University of Illinois at Chicago School of Public Health

Chicago, IL

“Rather than one clear moment, the growing threat of the pandemic occurred in small stages, addressing increasing student needs while responding to multiple requests from local and state public health agencies,” says Director of Communications and Marketing Rob Schroeder at the University of Illinois at Chicago School of Public Health. “Our approach was to remain flexible to meet student concerns and academic needs, while adapting to the latest public health guidance.” 

Adds Dean Wayne Giles, “It became clear to us as a school that in a moment of global crisis, this was public health’s moment to lead and shape a response that recognized social, economic and political determinants of health.” 

When the COVID response started in March 2020, the School was receiving requests for support from multiple health departments including the Illinois Department of Public Health, Cook County, Chicago, as well as a number of community-based organizations, businesses, and faculty and staff at UIC. They found that many of the requests were getting lost and faculty were overburdened by the pleas for help. Schroeder says, “We created an incident command structure with one email address to handle all requests. The email address was monitored 24/7 and we made sure that we responded to all requests in a timely manner. Members of the incident command structure included faculty and staff across all academic departments and the administration. There was initially an incident command meeting twice weekly which as the pandemic evolved went to weekly and then monthly meetings.” 
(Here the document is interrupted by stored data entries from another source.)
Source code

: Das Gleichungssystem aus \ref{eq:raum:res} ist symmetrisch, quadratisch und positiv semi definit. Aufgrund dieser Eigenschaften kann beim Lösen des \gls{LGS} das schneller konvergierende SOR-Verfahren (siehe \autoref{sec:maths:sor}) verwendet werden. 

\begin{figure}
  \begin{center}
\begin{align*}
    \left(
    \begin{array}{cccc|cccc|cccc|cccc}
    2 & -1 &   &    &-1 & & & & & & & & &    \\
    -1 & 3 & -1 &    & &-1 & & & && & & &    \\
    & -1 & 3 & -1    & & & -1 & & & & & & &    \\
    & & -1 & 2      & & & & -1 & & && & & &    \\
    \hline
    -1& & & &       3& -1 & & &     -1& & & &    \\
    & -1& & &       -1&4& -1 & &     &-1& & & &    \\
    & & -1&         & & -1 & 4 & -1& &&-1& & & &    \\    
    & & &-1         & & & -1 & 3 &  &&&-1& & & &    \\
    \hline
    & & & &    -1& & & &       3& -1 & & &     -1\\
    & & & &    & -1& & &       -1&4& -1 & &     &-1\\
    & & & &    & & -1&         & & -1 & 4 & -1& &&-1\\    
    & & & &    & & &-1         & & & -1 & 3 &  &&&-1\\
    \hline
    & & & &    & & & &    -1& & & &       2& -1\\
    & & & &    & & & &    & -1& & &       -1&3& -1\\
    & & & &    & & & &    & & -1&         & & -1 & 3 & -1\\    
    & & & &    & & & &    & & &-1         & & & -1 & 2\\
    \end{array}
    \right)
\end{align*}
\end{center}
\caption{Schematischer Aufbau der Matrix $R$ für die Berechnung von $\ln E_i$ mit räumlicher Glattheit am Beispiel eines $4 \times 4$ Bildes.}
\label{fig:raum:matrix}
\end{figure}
Along with civic organizations and city leaders, UIC co-led the launch of ChiTracing, a corps of Chicago-based contact tracers composed of community members new to the field of public health. Along with developing training for the crucial task of contact tracing, they also focused on developing citizen scientist and research skills among contact tracers to bolster public health capacity in Chicago communities. They also led the development and implementation of the UIC COVID-19 Contact Tracing and Epidemiology program, providing contact tracing and resources for quarantine and isolation to the 45,000 members of the University of Illinois Chicago campus community. 
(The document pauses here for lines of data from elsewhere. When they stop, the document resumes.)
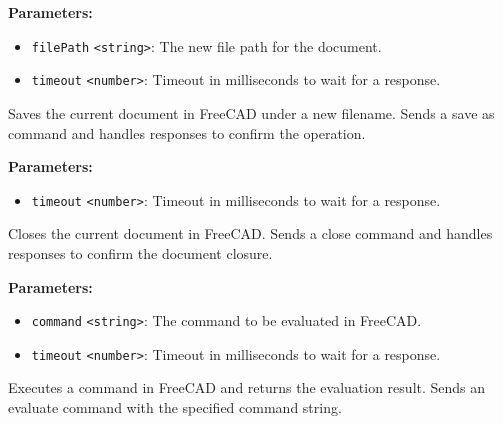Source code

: \documentclass[12pt,a4paper]{article}
\begin{document}
\vspace{5mm}
\noindent {}


\noindent \textbf{Parameters:}
\begin{itemize}
  \item \texttt{filePath} \texttt{<string>}: The new file path for the document.
  \item \texttt{timeout} \texttt{<number>}: Timeout in milliseconds to wait for a response.
\end{itemize}

\noindent Saves the current document in FreeCAD under a new filename.
Sends a save as command and handles responses to confirm the operation.

\vspace{5mm}
\noindent {}


\noindent \textbf{Parameters:}
\begin{itemize}
  \item \texttt{timeout} \texttt{<number>}: Timeout in milliseconds to wait for a response.
\end{itemize}

\noindent Closes the current document in FreeCAD.
Sends a close command and handles responses to confirm the document closure.

\vspace{5mm}
\noindent {}


\noindent \textbf{Parameters:}
\begin{itemize}
  \item \texttt{command} \texttt{<string>}: The command to be evaluated in FreeCAD.
  \item \texttt{timeout} \texttt{<number>}: Timeout in milliseconds to wait for a response.
\end{itemize}

\noindent Executes a command in FreeCAD and returns the evaluation result.
Sends an evaluate command with the specified command string.

\vspace{5mm}
\noindent {}
\end{document}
Schroeder mentions that “the COVID pandemic exacerbated systemic disparities by income, education, occupation and race, which are caused by poverty, residential segregation and racism. It was imperative that we addressed, and continue to address, these structural barriers to health to ensure that all have an equal opportunity to obtain their optimal health.” 

He points to the Center of Excellence in Maternal and Child Health, which recognized a need early in the pandemic to ensure pregnant people headed to a hospital to give birth were equipped with adequate PPE. “The Center brought together maternal and child health advocates and volunteers from around the state to create homemade masks, to protect pregnant moms and health care workers alike. This effort came at an early stage in the pandemic, before masks were universally adopted and readily available.” 
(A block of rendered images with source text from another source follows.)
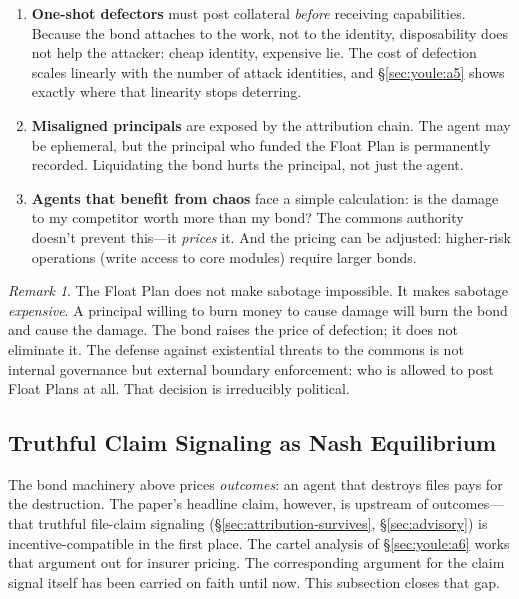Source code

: \documentclass[11pt,a4paper]{article}
\theoremstyle{definition}
\theoremstyle{remark}
\newtheorem*{remark}{Remark}
\begin{document}
\begin{enumerate}
  \item \textbf{One-shot defectors} must post collateral \emph{before} receiving capabilities. Because the bond attaches to the work, not to the identity, disposability does not help the attacker: cheap identity, expensive lie. The cost of defection scales linearly with the number of attack identities, and \S\ref{sec:youle:a5} shows exactly where that linearity stops deterring.

  \item \textbf{Misaligned principals} are exposed by the attribution chain. The agent may be ephemeral, but the principal who funded the Float Plan is permanently recorded. Liquidating the bond hurts the principal, not just the agent.

  \item \textbf{Agents that benefit from chaos} face a simple calculation: is the damage to my competitor worth more than my bond? The commons authority doesn't prevent this---it \emph{prices} it. And the pricing can be adjusted: higher-risk operations (write access to core modules) require larger bonds.
\end{enumerate}

\begin{remark}
The Float Plan does not make sabotage impossible. It makes sabotage \emph{expensive}. A principal willing to burn money to cause damage will burn the bond and cause the damage. The bond raises the price of defection; it does not eliminate it. The defense against existential threats to the commons is not internal governance but external boundary enforcement: who is allowed to post Float Plans at all. That decision is irreducibly political.
\end{remark}

\subsection{Truthful Claim Signaling as Nash Equilibrium}\label{sec:claim-signaling-ic}

The bond machinery above prices \emph{outcomes}: an agent that destroys files pays for the destruction. The paper's headline claim, however, is upstream of outcomes---that truthful file-claim signaling (\S\ref{sec:attribution-survives}, \S\ref{sec:advisory}) is incentive-compatible in the first place. The cartel analysis of \S\ref{sec:youle:a6} works that argument out for insurer pricing. The corresponding argument for the claim signal itself has been carried on faith until now. This subsection closes that gap.
\end{document}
He says there are still lessons to be learned. “1. The value and importance of timely hyperlocal data to identify communities at greatest risk and target interventions to those communities most in need; 2. The need to have a community-engaged approach that includes community health workers to implement interventions. Our researchers have stressed that public health interventions only go as far as public buy-in allows. We see a key need to develop and strengthen citizen scientists to assist in future public health endeavors and build community support for such efforts.”